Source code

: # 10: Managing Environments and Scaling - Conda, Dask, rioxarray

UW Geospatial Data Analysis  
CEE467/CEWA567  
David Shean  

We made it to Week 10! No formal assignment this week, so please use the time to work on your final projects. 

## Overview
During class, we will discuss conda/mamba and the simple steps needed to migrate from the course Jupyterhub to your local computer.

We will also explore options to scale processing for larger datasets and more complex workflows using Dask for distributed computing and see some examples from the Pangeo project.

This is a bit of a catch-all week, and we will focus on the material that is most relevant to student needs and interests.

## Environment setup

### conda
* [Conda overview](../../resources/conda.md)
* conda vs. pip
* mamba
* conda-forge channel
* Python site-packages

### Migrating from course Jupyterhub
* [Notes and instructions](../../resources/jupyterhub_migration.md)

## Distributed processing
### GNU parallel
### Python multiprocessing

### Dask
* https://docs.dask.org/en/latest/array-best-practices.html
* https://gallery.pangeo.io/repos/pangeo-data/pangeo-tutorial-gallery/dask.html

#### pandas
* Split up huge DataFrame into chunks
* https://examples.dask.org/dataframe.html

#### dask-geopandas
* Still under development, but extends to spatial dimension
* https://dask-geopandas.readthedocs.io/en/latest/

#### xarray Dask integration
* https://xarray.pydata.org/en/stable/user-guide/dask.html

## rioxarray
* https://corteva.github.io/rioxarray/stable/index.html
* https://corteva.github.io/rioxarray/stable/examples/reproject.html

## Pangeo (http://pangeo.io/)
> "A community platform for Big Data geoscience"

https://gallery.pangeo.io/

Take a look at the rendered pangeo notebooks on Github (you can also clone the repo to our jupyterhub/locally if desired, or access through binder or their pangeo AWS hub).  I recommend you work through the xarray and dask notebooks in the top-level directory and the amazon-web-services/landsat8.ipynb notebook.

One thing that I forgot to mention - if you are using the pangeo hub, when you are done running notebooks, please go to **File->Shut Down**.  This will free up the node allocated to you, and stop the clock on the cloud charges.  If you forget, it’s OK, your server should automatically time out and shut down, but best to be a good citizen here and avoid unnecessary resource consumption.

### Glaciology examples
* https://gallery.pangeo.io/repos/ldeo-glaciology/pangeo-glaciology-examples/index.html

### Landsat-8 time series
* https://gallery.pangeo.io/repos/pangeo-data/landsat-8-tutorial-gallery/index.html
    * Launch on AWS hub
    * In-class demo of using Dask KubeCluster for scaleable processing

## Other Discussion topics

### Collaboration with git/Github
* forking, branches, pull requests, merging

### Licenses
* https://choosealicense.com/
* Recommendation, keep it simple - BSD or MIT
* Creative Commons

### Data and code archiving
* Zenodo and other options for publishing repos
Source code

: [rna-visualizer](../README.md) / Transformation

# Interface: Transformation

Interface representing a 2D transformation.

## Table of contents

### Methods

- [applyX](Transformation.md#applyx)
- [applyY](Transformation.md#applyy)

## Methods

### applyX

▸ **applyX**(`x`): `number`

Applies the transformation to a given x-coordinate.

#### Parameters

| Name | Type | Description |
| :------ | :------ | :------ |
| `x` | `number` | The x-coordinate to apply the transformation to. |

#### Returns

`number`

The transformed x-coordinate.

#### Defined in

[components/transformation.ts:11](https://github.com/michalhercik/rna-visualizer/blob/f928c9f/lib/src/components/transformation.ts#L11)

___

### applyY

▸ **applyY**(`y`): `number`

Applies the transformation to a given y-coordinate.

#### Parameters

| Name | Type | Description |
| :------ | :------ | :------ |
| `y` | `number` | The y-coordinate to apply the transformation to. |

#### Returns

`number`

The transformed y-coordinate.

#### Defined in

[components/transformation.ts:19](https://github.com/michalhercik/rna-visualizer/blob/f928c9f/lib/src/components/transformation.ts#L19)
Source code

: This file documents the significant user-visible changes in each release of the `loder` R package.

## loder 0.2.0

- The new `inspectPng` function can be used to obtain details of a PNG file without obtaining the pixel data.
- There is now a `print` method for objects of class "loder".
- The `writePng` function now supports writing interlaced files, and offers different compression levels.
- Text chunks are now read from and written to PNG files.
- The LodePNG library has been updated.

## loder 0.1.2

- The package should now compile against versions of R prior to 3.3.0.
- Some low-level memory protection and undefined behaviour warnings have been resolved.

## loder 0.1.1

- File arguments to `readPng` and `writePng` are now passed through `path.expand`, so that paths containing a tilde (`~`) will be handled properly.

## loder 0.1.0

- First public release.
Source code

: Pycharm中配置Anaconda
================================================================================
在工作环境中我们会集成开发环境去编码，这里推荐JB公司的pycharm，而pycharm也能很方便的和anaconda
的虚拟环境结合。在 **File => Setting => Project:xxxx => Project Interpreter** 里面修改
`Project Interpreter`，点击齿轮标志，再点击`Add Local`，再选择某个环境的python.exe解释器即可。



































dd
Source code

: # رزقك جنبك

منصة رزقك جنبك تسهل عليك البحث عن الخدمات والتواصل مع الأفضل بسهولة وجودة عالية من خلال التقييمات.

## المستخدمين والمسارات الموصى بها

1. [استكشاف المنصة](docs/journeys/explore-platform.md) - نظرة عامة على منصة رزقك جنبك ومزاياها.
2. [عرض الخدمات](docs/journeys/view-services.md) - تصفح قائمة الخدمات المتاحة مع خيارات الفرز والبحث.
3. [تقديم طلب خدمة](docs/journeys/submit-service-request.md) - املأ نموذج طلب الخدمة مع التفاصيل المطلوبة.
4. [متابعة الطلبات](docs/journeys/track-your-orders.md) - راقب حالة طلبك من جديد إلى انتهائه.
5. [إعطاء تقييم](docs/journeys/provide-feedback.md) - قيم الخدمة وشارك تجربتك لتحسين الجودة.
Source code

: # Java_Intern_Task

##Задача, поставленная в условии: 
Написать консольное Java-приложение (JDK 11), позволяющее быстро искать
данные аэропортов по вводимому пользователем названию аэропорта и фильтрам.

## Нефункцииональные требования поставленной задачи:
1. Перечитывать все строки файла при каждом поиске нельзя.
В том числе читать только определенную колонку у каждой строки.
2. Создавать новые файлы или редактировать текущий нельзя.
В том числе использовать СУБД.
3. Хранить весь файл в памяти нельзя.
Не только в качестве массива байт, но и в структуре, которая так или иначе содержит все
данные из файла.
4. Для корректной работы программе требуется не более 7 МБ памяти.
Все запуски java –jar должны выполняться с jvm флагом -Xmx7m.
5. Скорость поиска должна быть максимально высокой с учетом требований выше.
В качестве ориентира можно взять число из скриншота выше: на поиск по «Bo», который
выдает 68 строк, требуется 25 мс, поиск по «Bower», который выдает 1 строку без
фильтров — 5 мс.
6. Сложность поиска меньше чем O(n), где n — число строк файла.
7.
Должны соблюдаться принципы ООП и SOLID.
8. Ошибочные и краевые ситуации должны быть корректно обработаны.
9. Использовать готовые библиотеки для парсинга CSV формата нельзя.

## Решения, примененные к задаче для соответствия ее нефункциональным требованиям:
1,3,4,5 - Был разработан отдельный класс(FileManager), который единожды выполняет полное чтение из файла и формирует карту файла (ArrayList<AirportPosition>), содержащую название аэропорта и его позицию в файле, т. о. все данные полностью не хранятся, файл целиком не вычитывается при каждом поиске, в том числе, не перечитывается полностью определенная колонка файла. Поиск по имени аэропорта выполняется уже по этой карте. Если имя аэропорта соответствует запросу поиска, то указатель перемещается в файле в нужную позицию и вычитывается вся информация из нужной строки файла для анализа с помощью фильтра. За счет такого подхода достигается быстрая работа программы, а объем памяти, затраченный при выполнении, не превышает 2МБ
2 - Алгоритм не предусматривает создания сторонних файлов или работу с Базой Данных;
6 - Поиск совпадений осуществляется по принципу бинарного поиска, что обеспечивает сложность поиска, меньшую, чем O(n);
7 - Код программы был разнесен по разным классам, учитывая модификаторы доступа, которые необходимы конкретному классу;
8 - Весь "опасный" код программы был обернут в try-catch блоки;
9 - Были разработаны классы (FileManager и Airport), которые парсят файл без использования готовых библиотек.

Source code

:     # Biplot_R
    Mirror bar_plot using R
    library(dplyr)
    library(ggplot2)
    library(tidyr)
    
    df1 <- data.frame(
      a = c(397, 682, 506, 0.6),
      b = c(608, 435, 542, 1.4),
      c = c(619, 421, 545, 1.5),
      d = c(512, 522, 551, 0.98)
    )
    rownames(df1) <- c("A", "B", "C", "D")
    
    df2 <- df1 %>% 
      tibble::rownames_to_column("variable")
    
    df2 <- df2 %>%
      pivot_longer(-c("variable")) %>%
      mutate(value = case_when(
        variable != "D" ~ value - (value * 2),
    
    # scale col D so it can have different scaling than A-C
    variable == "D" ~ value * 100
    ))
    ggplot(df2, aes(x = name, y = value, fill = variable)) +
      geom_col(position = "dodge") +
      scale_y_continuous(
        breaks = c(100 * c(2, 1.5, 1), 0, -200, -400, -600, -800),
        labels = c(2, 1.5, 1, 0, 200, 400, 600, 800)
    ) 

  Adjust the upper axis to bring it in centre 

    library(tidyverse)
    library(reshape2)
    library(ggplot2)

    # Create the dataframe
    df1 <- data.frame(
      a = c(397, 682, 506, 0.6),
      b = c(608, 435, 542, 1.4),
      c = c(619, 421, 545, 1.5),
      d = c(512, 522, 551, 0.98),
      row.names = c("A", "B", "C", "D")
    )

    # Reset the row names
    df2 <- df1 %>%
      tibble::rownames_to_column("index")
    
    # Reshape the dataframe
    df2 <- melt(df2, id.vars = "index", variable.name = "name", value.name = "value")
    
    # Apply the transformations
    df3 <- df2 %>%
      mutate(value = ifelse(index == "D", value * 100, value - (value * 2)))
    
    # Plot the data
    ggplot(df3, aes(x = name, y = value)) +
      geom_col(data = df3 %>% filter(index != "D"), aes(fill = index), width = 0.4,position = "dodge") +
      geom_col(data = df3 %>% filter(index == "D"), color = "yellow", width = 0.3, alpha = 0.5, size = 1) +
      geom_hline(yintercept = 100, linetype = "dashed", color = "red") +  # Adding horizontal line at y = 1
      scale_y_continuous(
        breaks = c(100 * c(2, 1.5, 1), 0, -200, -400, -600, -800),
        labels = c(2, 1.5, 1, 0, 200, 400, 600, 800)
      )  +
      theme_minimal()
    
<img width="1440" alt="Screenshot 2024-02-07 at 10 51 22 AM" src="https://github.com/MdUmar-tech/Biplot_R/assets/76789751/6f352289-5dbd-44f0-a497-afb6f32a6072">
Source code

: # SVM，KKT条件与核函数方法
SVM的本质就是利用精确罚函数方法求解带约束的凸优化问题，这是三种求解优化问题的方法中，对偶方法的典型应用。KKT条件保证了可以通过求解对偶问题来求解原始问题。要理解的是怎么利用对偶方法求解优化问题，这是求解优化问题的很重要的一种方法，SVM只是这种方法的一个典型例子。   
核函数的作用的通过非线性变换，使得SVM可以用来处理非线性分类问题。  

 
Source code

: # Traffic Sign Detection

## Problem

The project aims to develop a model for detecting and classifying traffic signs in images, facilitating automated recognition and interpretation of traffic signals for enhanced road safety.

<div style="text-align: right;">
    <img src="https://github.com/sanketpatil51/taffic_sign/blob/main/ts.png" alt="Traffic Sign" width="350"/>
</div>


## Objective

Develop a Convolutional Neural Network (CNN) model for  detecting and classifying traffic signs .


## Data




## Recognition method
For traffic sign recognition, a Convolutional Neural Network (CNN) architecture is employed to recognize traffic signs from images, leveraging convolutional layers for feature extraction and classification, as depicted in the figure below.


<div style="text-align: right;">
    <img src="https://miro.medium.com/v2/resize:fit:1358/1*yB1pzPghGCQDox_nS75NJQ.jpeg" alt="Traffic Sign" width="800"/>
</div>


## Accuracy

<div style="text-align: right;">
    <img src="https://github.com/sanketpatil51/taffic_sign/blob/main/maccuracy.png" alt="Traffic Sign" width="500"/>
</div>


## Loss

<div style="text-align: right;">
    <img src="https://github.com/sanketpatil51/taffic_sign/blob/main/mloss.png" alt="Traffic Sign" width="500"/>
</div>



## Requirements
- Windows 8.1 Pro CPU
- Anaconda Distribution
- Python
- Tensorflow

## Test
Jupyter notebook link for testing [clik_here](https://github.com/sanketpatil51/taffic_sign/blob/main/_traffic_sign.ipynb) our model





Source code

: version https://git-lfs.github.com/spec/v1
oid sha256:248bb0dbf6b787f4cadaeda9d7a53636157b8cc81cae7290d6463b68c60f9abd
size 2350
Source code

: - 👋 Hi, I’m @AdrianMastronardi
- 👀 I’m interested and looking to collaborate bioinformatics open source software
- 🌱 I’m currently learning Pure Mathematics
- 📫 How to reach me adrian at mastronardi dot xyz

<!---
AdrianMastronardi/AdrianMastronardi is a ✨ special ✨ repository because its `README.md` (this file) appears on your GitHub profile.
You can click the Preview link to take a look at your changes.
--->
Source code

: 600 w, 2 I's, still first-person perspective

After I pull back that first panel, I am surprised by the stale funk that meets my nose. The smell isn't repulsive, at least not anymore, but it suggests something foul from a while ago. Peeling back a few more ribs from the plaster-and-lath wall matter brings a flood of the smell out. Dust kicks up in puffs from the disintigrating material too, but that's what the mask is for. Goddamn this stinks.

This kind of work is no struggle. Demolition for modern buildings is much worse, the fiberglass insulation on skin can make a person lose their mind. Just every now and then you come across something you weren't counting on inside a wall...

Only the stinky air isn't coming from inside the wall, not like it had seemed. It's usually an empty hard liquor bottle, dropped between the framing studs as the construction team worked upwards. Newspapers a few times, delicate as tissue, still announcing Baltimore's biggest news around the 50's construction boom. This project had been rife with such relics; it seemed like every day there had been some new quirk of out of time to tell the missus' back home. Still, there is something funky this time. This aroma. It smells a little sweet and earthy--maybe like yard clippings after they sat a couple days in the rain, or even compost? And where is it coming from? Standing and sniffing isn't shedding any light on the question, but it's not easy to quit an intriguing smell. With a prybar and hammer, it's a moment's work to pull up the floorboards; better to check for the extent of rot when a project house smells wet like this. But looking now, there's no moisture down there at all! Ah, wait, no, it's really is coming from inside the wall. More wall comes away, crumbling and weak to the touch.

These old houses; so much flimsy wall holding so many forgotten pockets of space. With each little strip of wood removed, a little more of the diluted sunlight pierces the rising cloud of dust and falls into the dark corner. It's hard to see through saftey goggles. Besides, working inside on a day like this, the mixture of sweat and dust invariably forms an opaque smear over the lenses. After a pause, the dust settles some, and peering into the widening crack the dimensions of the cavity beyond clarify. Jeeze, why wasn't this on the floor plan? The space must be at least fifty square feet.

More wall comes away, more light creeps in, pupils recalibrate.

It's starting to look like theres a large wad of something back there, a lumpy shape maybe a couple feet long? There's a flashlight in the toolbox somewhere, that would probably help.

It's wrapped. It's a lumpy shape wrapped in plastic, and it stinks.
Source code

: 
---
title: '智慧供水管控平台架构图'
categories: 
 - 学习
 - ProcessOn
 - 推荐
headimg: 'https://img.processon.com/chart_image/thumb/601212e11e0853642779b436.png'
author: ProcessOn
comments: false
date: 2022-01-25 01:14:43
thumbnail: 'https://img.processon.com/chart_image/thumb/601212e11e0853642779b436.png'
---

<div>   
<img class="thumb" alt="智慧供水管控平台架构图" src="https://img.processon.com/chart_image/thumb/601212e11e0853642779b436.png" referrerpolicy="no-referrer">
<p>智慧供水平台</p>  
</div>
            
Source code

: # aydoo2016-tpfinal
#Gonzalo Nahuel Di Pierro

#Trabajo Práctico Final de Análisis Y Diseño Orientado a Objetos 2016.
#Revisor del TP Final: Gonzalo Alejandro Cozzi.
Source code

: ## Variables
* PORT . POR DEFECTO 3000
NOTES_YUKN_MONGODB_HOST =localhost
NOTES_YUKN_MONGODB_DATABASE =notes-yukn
────────────────────
■ What to do:
Where a line of the data above includes "الخدمات", copy that line.

■ Exercise solution:
منصة رزقك جنبك تسهل عليك البحث عن الخدمات والتواصل مع الأفضل بسهولة وجودة عالية من خلال التقييمات.
2. [عرض الخدمات](docs/journeys/view-services.md) - تصفح قائمة الخدمات المتاحة مع خيارات الفرز والبحث.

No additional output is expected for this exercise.